Maybe he prefers it not be named after the Boston rail network ... try renaming the zoning at "L" and "L2" ;)

Seriously, though, he probably thinks that across-the-board upzoning would risk wiping out existing buildings that support existing vibrancy. He has a point. It might make the most sense to roll out such changes in a 3-step process:

Step 1) Upzone to your "T2" rules all vacant and 1-story buildings in the area you'd consider a "T" area. This should be all that's done for 5-10 years or until all affected lots are rebuilt, whichever comes sooner (if every available lot were rebuilt in 4 years, there'd be no point in waiting to upzone more). Also prohibit any down-zoning during this time across the full "T" and "T2" areas.
Step 2) Upzone all non-historic lots in that area to full "T" zone status. This should be all that changes for another 5 years. This will help enforce density closest to the "L" station, instead of allowing medium-density to creep into the neighborhood before high density is built by the station.
Step 3) Upzone the "T2" area to "T2" zoning.

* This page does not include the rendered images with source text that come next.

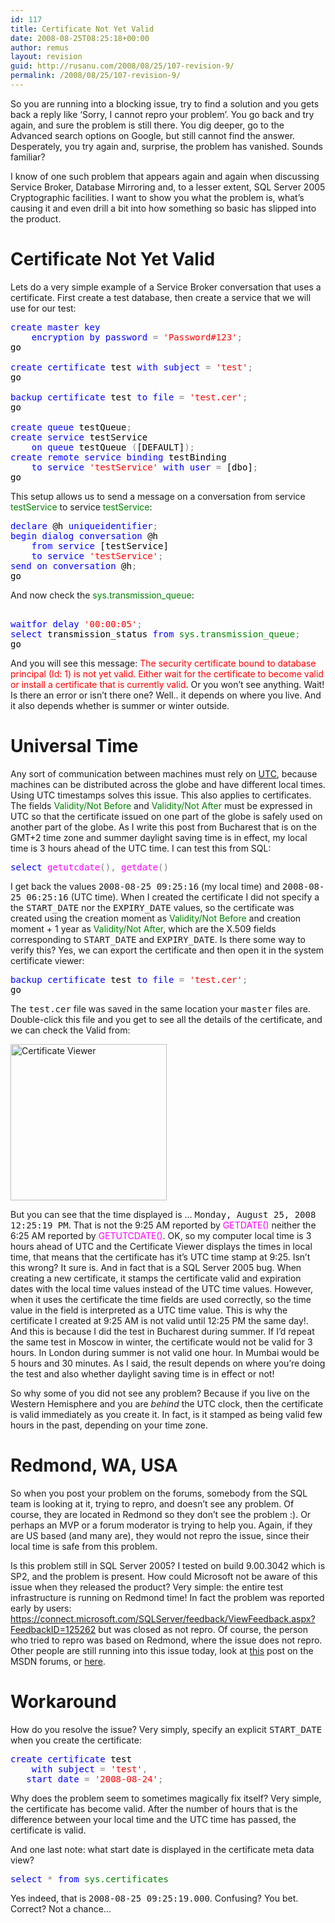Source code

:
 ```yaml
---
id: 117
title: Certificate Not Yet Valid
date: 2008-08-25T08:25:18+00:00
author: remus
layout: revision
guid: http://rusanu.com/2008/08/25/107-revision-9/
permalink: /2008/08/25/107-revision-9/
---
```

So you are running into a blocking issue, try to find a solution and you gets back a reply like &#8216;Sorry, I cannot repro your problem&#8217;. You go back and try again, and sure the problem is still there. You dig deeper, go to the Advanced search options on Google, but still cannot find the answer. Desperately, you try again and, surprise, the problem has vanished. Sounds familiar?

I know of one such problem that appears again and again when discussing Service Broker, Database Mirroring and, to a lesser extent, SQL Server 2005 Cryptographic facilities. I want to show you what the problem is, what&#8217;s causing it and even drill a bit into how something so basic has slipped into the product.

<!--more-->

# Certificate Not Yet Valid

Lets do a very simple example of a Service Broker conversation that uses a certificate. First create a test database, then create a service that we will use for our test:

<pre><span style="color: Black"></span><span style="color:Blue">create</span><span style="color:Black"> </span><span style="color:Blue">master</span><span style="color:Black"> </span><span style="color:Blue">key</span><span style="color:Black">
	</span><span style="color:Blue">encryption</span><span style="color:Black"> </span><span style="color:Blue">by</span><span style="color:Black"> </span><span style="color:Blue">password</span><span style="color:Black"> </span><span style="color:Gray">=</span><span style="color:Black"> </span><span style="color:Red">'Password#123'</span><span style="color:Gray">;
</span><span style="color:Black">go

</span><span style="color:Blue">create</span><span style="color:Black"> </span><span style="color:Blue">certificate</span><span style="color:Black"> test </span><span style="color:Blue">with</span><span style="color:Black"> </span><span style="color:Blue">subject</span><span style="color:Black"> </span><span style="color:Gray">=</span><span style="color:Black"> </span><span style="color:Red">'test'</span><span style="color:Gray">;
</span><span style="color:Black">go

</span><span style="color:Blue">backup</span><span style="color:Black"> </span><span style="color:Blue">certificate</span><span style="color:Black"> test </span><span style="color:Blue">to</span><span style="color:Black"> </span><span style="color:Blue">file</span><span style="color:Black"> </span><span style="color:Gray">=</span><span style="color:Black"> </span><span style="color:Red">'test.cer'</span><span style="color:Gray">;
</span><span style="color:Black">go

</span><span style="color:Blue">create</span><span style="color:Black"> </span><span style="color:Blue">queue</span><span style="color:Black"> testQueue</span><span style="color:Gray">;
</span><span style="color:Blue">create</span><span style="color:Black"> </span><span style="color:Blue">service</span><span style="color:Black"> testService
	</span><span style="color:Blue">on</span><span style="color:Black"> </span><span style="color:Blue">queue</span><span style="color:Black"> testQueue </span><span style="color:Gray">(</span><span style="color:Black">[DEFAULT]</span><span style="color:Gray">);
</span><span style="color:Blue">create</span><span style="color:Black"> </span><span style="color:Blue">remote</span><span style="color:Black"> </span><span style="color:Blue">service</span><span style="color:Black"> </span><span style="color:Blue">binding</span><span style="color:Black"> testBinding
	</span><span style="color:Blue">to</span><span style="color:Black"> </span><span style="color:Blue">service</span><span style="color:Black"> </span><span style="color:Red">'testService'</span><span style="color:Black"> </span><span style="color:Blue">with</span><span style="color:Black"> </span><span style="color:Blue">user</span><span style="color:Black"> </span><span style="color:Gray">=</span><span style="color:Black"> [dbo]</span><span style="color:Gray">;
</span><span style="color:Black">go</span>
</pre>

This setup allows us to send a message on a conversation from service <span style="color:Green">testService</span> to service <span style="color:Green">testService</span>:

<pre><span style="color: Black"></span><span style="color:Blue">declare</span><span style="color:Black"> @h </span><span style="color:Blue">uniqueidentifier</span><span style="color:Gray">;
</span><span style="color:Blue">begin</span><span style="color:Black"> </span><span style="color:Blue">dialog</span><span style="color:Black"> </span><span style="color:Blue">conversation</span><span style="color:Black"> @h
	</span><span style="color:Blue">from</span><span style="color:Black"> </span><span style="color:Blue">service</span><span style="color:Black"> [testService]
	</span><span style="color:Blue">to</span><span style="color:Black"> </span><span style="color:Blue">service</span><span style="color:Black"> </span><span style="color:Red">'testService'</span><span style="color:Gray">;
</span><span style="color:Blue">send</span><span style="color:Black"> </span><span style="color:Blue">on</span><span style="color:Black"> </span><span style="color:Blue">conversation</span><span style="color:Black"> @h</span><span style="color:Gray">;
</span><span style="color:Black">go</span>
</pre>

And now check the <span style="color:Green">sys.transmission_queue</span>:

<pre><span style="color: Black">
</span><span style="color:Blue">waitfor</span><span style="color:Black"> </span><span style="color:Blue">delay</span><span style="color:Black"> </span><span style="color:Red">'00:00:05'</span><span style="color:Gray">;
</span><span style="color:Blue">select</span><span style="color:Black"> transmission_status </span><span style="color:Blue">from</span><span style="color:Black"> </span><span style="color:Green">sys.transmission_queue</span><span style="color:Gray">;
</span><span style="color:Black">go</span>
</pre>

And you will see this message: <span style="color:Red">The security certificate bound to database principal (Id: 1) is not yet valid. Either wait for the certificate to become valid or install a certificate that is currently valid</span>. Or you won&#8217;t see anything. Wait! Is there an error or isn&#8217;t there one? Well.. it depends on where you live. And it also depends whether is summer or winter outside.

# Universal Time

Any sort of communication between machines must rely on <a href="http://en.wikipedia.org/wiki/Universal_Time" target="_blank">UTC</a>, because machines can be distributed across the globe and have different local times. Using UTC timestamps solves this issue. This also applies to certificates. The fields <span style="color:Green">Validity/Not Before</span> and <span style="color:Green">Validity/Not After</span> must be expressed in UTC so that the certificate issued on one part of the globe is safely used on another part of the globe. As I write this post from Bucharest that is on the GMT+2 time zone and summer daylight saving time is in effect, my local time is 3 hours ahead of the UTC time. I can test this from SQL:

<pre><span style="color: Black"></span><span style="color:Blue">select</span><span style="color:Black"> </span><span style="color:Fuchsia">getutcdate</span><span style="color:Gray">(),</span><span style="color:Black"> </span><span style="color:Fuchsia">getdate</span><span style="color:Gray">()</span></pre>

I get back the values <tt>2008-08-25 09:25:16</tt> (my local time) and <tt>2008-08-25 06:25:16</tt> (UTC time). When I created the certificate I did not specify a the <tt>START_DATE</tt> nor the <tt>EXPIRY_DATE</tt> values, so the certificate was created using the creation moment as <span style="color:Green">Validity/Not Before</span> and creation moment + 1 year as <span style="color:Green">Validity/Not After</span>, which are the X.509 fields corresponding to <tt>START_DATE</tt> and <tt>EXPIRY_DATE</tt>. Is there some way to verify this? Yes, we can export the certificate and then open it in the system certificate viewer:

<pre><span style="color: Black"></span><span style="color:Blue">backup</span><span style="color:Black"> </span><span style="color:Blue">certificate</span><span style="color:Black"> test </span><span style="color:Blue">to</span><span style="color:Black"> </span><span style="color:Blue">file</span><span style="color:Black"> </span><span style="color:Gray">=</span><span style="color:Black"> </span><span style="color:Red">'test.cer'</span><span style="color:Gray">;
</span><span style="color:Black">go</span></pre>

The <tt>test.cer</tt> file was saved in the same location your <tt>master</tt> files are. Double-click this file and you get to see all the details of the certificate, and we can check the Valid from:

<div class="post-image">
  <a href="http://test.rusanu.com/wp-content/uploads/2008/08/certificate.png" target="_blank"><img src="http://test.rusanu.com/wp-content/uploads/2008/08/certificate.png" alt="Certificate Viewer" title="Click on the image for a full size view" width="250" /></a>
</div>

But you can see that the time displayed is &#8230; <tt>Monday, August 25, 2008 12:25:19 PM</tt>. That is not the 9:25 AM reported by <span style="color:Fuchsia">GETDATE()</span> neither the 6:25 AM reported by <span style="color:Fuchsia">GETUTCDATE()</span>. OK, so my computer local time is 3 hours ahead of UTC and the Certificate Viewer displays the times in local time, that means that the certificate has it&#8217;s UTC time stamp at 9:25. Isn&#8217;t this wrong? It sure is. And in fact that is a SQL Server 2005 bug. When creating a new certificate, it stamps the certificate valid and expiration dates with the local time values instead of the UTC time values. However, when it uses the certificate the time fields are used correctly, so the time value in the field is interpreted as a UTC time value. This is why the certificate I created at 9:25 AM is not valid until 12:25 PM the same day!. And this is because I did the test in Bucharest during summer. If I&#8217;d repeat the same test in Moscow in winter, the certificate would not be valid for 3 hours. In London during summer is not valid one hour. In Mumbai would be 5 hours and 30 minutes. As I said, the result depends on where you&#8217;re doing the test and also whether daylight saving time is in effect or not!

So why some of you did not see any problem? Because if you live on the Western Hemisphere and you are _behind_ the UTC clock, then the certificate is valid immediately as you create it. In fact, is it stamped as being valid few hours in the past, depending on your time zone.

# Redmond, WA, USA

So when you post your problem on the forums, somebody from the SQL team is looking at it, trying to repro, and doesn&#8217;t see any problem. Of course, they are located in Redmond so they don&#8217;t see the problem :). Or perhaps an MVP or a forum moderator is trying to help you. Again, if they are US based (and many are), they would not repro the issue, since their local time is safe from this problem.

Is this problem still in SQL Server 2005? I tested on build 9.00.3042 which is SP2, and the problem is present. How could Microsoft not be aware of this issue when they released the product? Very simple: the entire test infrastructure is running on Redmond time! In fact the problem was reported early by users: <a href="https://connect.microsoft.com/SQLServer/feedback/ViewFeedback.aspx?FeedbackID=125262" target="_blank">https://connect.microsoft.com/SQLServer/feedback/ViewFeedback.aspx?FeedbackID=125262</a> but was closed as not repro. Of course, the person who tried to repro was based on Redmond, where the issue does not repro. Other people are still running into this issue today, look at <a href="http://forums.microsoft.com/msdn/ShowPost.aspx?PostID=3779091&#038;SiteID=1" target="_blank">this</a> post on the MSDN forums, or <a href="http://forums.microsoft.com/MSDN/ShowPost.aspx?PostID=1046928&#038;SiteID=1" target="_blank">here</a>.

# Workaround

How do you resolve the issue? Very simply, specify an explicit <tt>START_DATE</tt> when you create the certificate:

<pre><span style="color: Black"></span><span style="color:Blue">create</span><span style="color:Black"> </span><span style="color:Blue">certificate</span><span style="color:Black"> test
	</span><span style="color:Blue">with</span><span style="color:Black"> </span><span style="color:Blue">subject</span><span style="color:Black"> </span><span style="color:Gray">=</span><span style="color:Black"> </span><span style="color:Red">'test'</span><span style="color:Gray">,
</span><span style="color:Black">	</span><span style="color:Blue">start_date</span><span style="color:Black"> </span><span style="color:Gray">=</span><span style="color:Black"> </span><span style="color:Red">'2008-08-24'</span><span style="color:Gray">;
</span></pre>

Why does the problem seem to sometimes magically fix itself? Very simple, the certificate has become valid. After the number of hours that is the difference between your local time and the UTC time has passed, the certificate is valid.

And one last note: what start date is displayed in the certificate meta data view?

<pre><span style="color: Black"></span><span style="color:Blue">select</span><span style="color:Black"> </span><span style="color:Gray">*</span><span style="color:Black"> </span><span style="color:Blue">from</span><span style="color:Black"> </span><span style="color:Green">sys.certificates</span><span style="color:Gray">
</span></pre>

Yes indeed, that is <tt>2008-08-25 09:25:19.000</tt>. Confusing? You bet. Correct? Not a chance&#8230;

Doing it as a stepped process allows time for areas to adapt to the changes, and step 1 will encourage infill instead of wholesale change of existing buildings that may have important economic roles in the community. Once you achieve infill, the area will have an easier time adapting when larger pre-existing structures are replaced with the very large buildings the new zoning will allow.

VivaLFuego Dec 10, 2008 10:57 PM

^ I think such a plan, while technically proficient from an urban land use perspective, doesn't take adequate account of the legal, political and personal aspects of zoning. Remember, an upzoning is a very valuable gift that has value because of the scarcity of buildable density: it's only valuable because you're not allowing density on comparable pieces of property. People with the "misfortune" of owning a historic 2-story occupied building next to a vacant parcel whose owner gets a bonanza of upzoning will ... not be pleased. And the papers will have a field day when it comes out that a partial investor on some large parcel that was being landbanked happens to have serious clout and makes off with a bonanza.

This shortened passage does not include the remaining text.